Online Instruction Bests In-Class in DOE Report?
A report sponsored by the US Department of Education recently found that students who received instruction online performed better than their peers who went to normal classes.
Over the 12-year span, the report found 99 studies in which there were quantitative comparisons of online and classroom performance for the same courses. The analysis for the Department of Education found that, on average, students doing some or all of the course online would rank in the 59th percentile in tested performance, compared with the average classroom student scoring in the 50th percentile. That is a modest but statistically meaningful difference.
On its face, the data appears to say that, hell, let’s just throw all those pesky classes we walk so far to onto the Internet.

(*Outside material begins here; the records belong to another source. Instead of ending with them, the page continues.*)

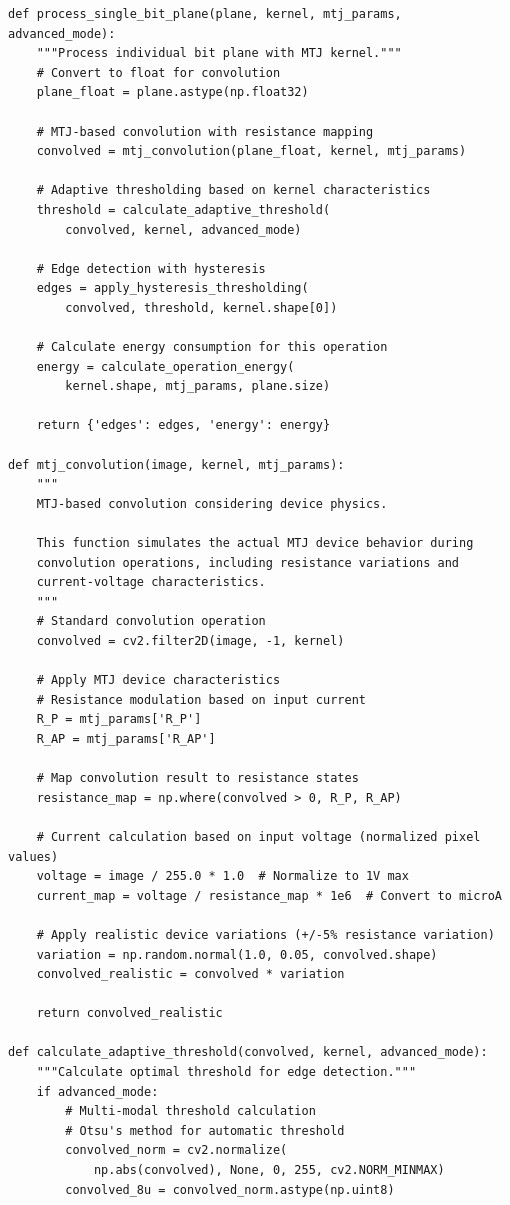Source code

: \documentclass[conference]{IEEEtran}
\begin{document}
\begin{lstlisting}[caption={Complete MTJ edge detection pipeline implementation}]
def process_single_bit_plane(plane, kernel, mtj_params, advanced_mode):
    """Process individual bit plane with MTJ kernel."""
    # Convert to float for convolution
    plane_float = plane.astype(np.float32)
    
    # MTJ-based convolution with resistance mapping
    convolved = mtj_convolution(plane_float, kernel, mtj_params)
    
    # Adaptive thresholding based on kernel characteristics
    threshold = calculate_adaptive_threshold(
        convolved, kernel, advanced_mode)
    
    # Edge detection with hysteresis
    edges = apply_hysteresis_thresholding(
        convolved, threshold, kernel.shape[0])
    
    # Calculate energy consumption for this operation
    energy = calculate_operation_energy(
        kernel.shape, mtj_params, plane.size)
    
    return {'edges': edges, 'energy': energy}

def mtj_convolution(image, kernel, mtj_params):
    """
    MTJ-based convolution considering device physics.
    
    This function simulates the actual MTJ device behavior during 
    convolution operations, including resistance variations and 
    current-voltage characteristics.
    """
    # Standard convolution operation
    convolved = cv2.filter2D(image, -1, kernel)
    
    # Apply MTJ device characteristics
    # Resistance modulation based on input current
    R_P = mtj_params['R_P']
    R_AP = mtj_params['R_AP']
    
    # Map convolution result to resistance states
    resistance_map = np.where(convolved > 0, R_P, R_AP)
    
    # Current calculation based on input voltage (normalized pixel values)
    voltage = image / 255.0 * 1.0  # Normalize to 1V max
    current_map = voltage / resistance_map * 1e6  # Convert to microA
    
    # Apply realistic device variations (+/-5% resistance variation)
    variation = np.random.normal(1.0, 0.05, convolved.shape)
    convolved_realistic = convolved * variation
    
    return convolved_realistic

def calculate_adaptive_threshold(convolved, kernel, advanced_mode):
    """Calculate optimal threshold for edge detection."""
    if advanced_mode:
        # Multi-modal threshold calculation
        # Otsu's method for automatic threshold
        convolved_norm = cv2.normalize(
            np.abs(convolved), None, 0, 255, cv2.NORM_MINMAX)
        convolved_8u = convolved_norm.astype(np.uint8)
        

\end{lstlisting}
\end{document}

That way we’ll never have to leave our beds!
Not so fast!
Why are online classes better, do you suppose?
The real promise of online education, experts say, is providing learning experiences that are more tailored to individual students than is possible in classrooms. That enables more “learning by doing,” which many students find more engaging and useful.
That’s a fair point, but we at OS believe that the true reason people do better on average after taking the online version of a class is not because the class itself is better (Have you ever taken a class on ANGEL?), but because to take an online class requires you to be more self-motivated. Obviously, those that have the desire to learn will do better than their peers. Just attending class is not an active way to learn, while teaching yourself online is.
Nevertheless, learning will never fully leave the classroom:
“People are correct when they say online education will take things out the classroom. But they are wrong, I think, when they assume it will make learning an independent, personal activity. Learning has to occur in a community.”